MLA Norm MacDonald overlooking Golden with current Town CAO Jon Wilsgard in October of 2005

MLA Norm Macdonald announces he won’t seek another term

Macdonald has decided to end his political career at the end of his current term as the MLA for Columbia River-Revelstoke.

After 11 years serving the people of Columbia River-Revelstoke, as well as many years before that serving Golden as Mayor, MLA Norm Macdonald has decided it is time for his political career to come to a close.

He has decided that he will not seek re-election next spring. Instead he will be returning to his first passion, teaching.

“I really enjoy teaching,” he said. “In fact, when people ask me what I do, I still say I’m a teacher.”

At age 58 Macdonald has decided that he can’t push it back any further if he wants to end his working life as an educator. With a year still left in public office, Macdonald has not yet had time to reflect too much on his long political career.

“I still have a year left to go, so my main thing right now is finding someone to take the nomination,” he said. “As MLA, my staff and I have been able to assist so many people, often at the most difficult times in their lives, and that is very, very important work. But I feel it is time for someone younger, with more years to give, to take on the position of MLA in 2017.”

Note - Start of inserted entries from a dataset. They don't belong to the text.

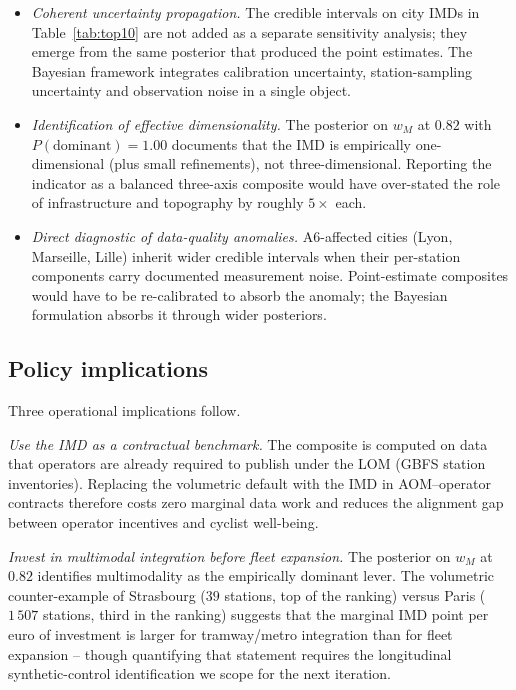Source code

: \documentclass[11pt,a4paper]{article}
\begin{document}
\begin{itemize}
\item \emph{Coherent uncertainty propagation.} The credible
intervals on city IMDs in Table~\ref{tab:top10} are not added
as a separate sensitivity analysis; they emerge from the same
posterior that produced the point estimates. The Bayesian
framework integrates calibration uncertainty, station-sampling
uncertainty and observation noise in a single object.
\item \emph{Identification of effective dimensionality.}
The posterior on $w_M$ at $0.82$ with $P(\text{dominant}) =
1.00$ documents that the IMD is empirically one-dimensional
(plus small refinements), not three-dimensional. Reporting the
indicator as a balanced three-axis composite would have
over-stated the role of infrastructure and topography by
roughly $5\times$ each.
\item \emph{Direct diagnostic of data-quality anomalies.}
A6-affected cities (Lyon, Marseille, Lille) inherit wider
credible intervals when their per-station components carry
documented measurement noise. Point-estimate composites would
have to be re-calibrated to absorb the anomaly; the Bayesian
formulation absorbs it through wider posteriors.
\end{itemize}

\subsection{Policy implications}

Three operational implications follow.

\emph{Use the IMD as a contractual benchmark.}
The composite is computed on data that operators are already
required to publish under the LOM (GBFS station inventories).
Replacing the volumetric default with the IMD in AOM--operator
contracts therefore costs zero marginal data work and reduces
the alignment gap between operator incentives and cyclist
well-being.

\emph{Invest in multimodal integration before fleet expansion.}
The posterior on $w_M$ at $0.82$ identifies multimodality as
the empirically dominant lever. The volumetric counter-example
of Strasbourg ($39$ stations, top of the ranking) versus Paris
($1\,507$ stations, third in the ranking) suggests that the
marginal IMD point per euro of investment is larger for
tramway/metro integration than for fleet expansion -- though
quantifying that statement requires the longitudinal
synthetic-control identification we scope for the next
iteration.
\end{document}
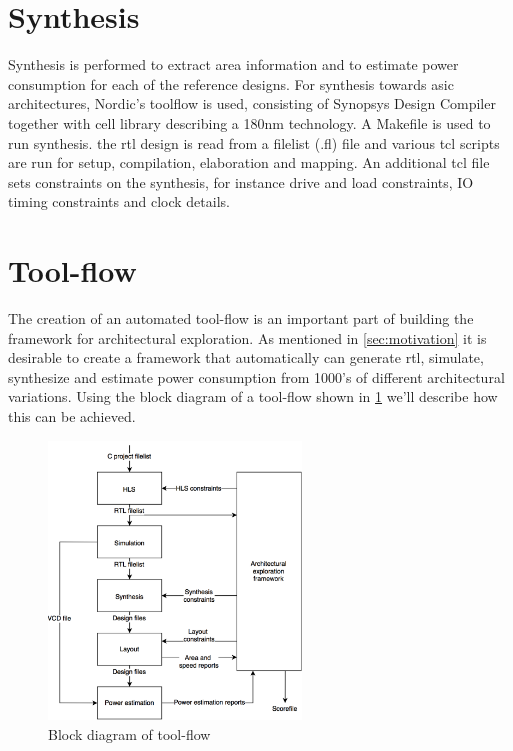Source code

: \section{Synthesis}
Synthesis is performed to extract area information and to estimate power consumption for each of the reference designs. For synthesis towards \gls{asic} architectures, Nordic's toolflow is used, consisting of Synopsys Design Compiler \cite{syndescomp} together with cell library describing a 180nm technology. A Makefile is used to run synthesis. the \gls{rtl} design is read from a filelist (.fl) file and various \gls{tcl} scripts are run for setup, compilation, elaboration and mapping. An additional \gls{tcl} file sets constraints on the synthesis, for instance drive and load constraints, IO timing constraints and clock details.
\section{Tool-flow}
The creation of an automated tool-flow is an important part of building the framework for architectural exploration.  As mentioned in \cref{sec:motivation} it is desirable to create a framework that automatically can generate \gls{rtl}, simulate, synthesize and estimate power consumption from 1000's of different architectural variations. Using the block diagram of a tool-flow shown in \cref{fig:toolflowblock} we'll describe how this can be achieved. 
\begin{figure}[hbpt]
\centering
\includegraphics[width=0.6\textwidth]{../figs/Toolflow.png}
\caption{\label{fig:toolflowblock}Block diagram of tool-flow}
\end{figure}
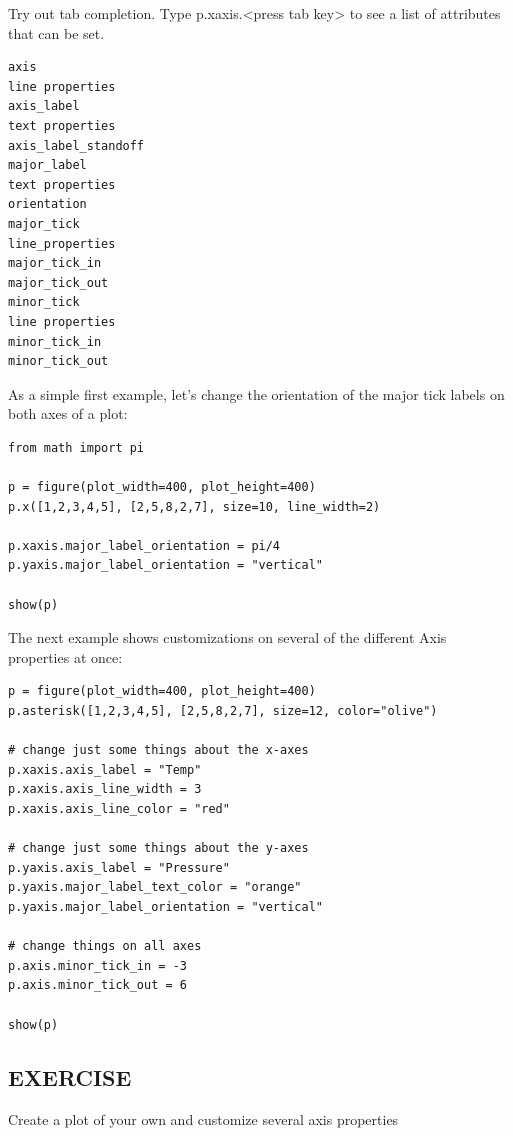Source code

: \documentclass[a4paper,12pt]{article}
\begin{document}
Try out tab completion. Type p.xaxis.<press tab key> to see a list of attributes that can be set.
\begin{framed}
\begin{verbatim}
axis
line properties
axis_label
text properties
axis_label_standoff
major_label
text properties
orientation
major_tick
line_properties
major_tick_in
major_tick_out
minor_tick
line properties
minor_tick_in
minor_tick_out
\end{verbatim}
\end{framed}
As a simple first example, let's change the orientation of the major tick labels on both axes of a plot:
\begin{framed}
	\begin{verbatim}
from math import pi

p = figure(plot_width=400, plot_height=400)
p.x([1,2,3,4,5], [2,5,8,2,7], size=10, line_width=2)

p.xaxis.major_label_orientation = pi/4
p.yaxis.major_label_orientation = "vertical"

show(p)
\end{verbatim}
\end{framed}
The next example shows customizations on several of the different Axis properties at once:
\begin{framed}
	\begin{verbatim}
p = figure(plot_width=400, plot_height=400)
p.asterisk([1,2,3,4,5], [2,5,8,2,7], size=12, color="olive")

# change just some things about the x-axes
p.xaxis.axis_label = "Temp"
p.xaxis.axis_line_width = 3
p.xaxis.axis_line_color = "red"

# change just some things about the y-axes
p.yaxis.axis_label = "Pressure"
p.yaxis.major_label_text_color = "orange"
p.yaxis.major_label_orientation = "vertical"

# change things on all axes
p.axis.minor_tick_in = -3
p.axis.minor_tick_out = 6

show(p)
\end{verbatim}
\end{framed}	
\subsection*{EXERCISE} 
Create a plot of your own and customize several axis properties
\end{document}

Even though politics won’t be in his life in any official capacity, Macdonald recognizes that being civically active will always be important to him.

“Before running myself, I was always involved in campaigns,” he said. “I’ve always thought that was very important, and I will continue to do that.”

For rural communities, like those that make up Columbia River-Revelstoke, having a voice in Victoria for residents has always been Macdonald’s main focus.

“It’s important not to be just a mouth piece.”

Macdonald is expecting a vigorous nomination contest to replace him as the NDP candidate, including a range of candidates with diverse backgrounds and experiences.

It’s far too early to make any predictions regarding the election’s outcome, but Macdonald says he is always optimistic.

“You never know how things are going to unfold, but as always I’m optimistic,” he said. “There’s such a sense of community in rural towns, and that impacts the way campaigns are run. We all know each other, and want to make sure everyone will be looked after.”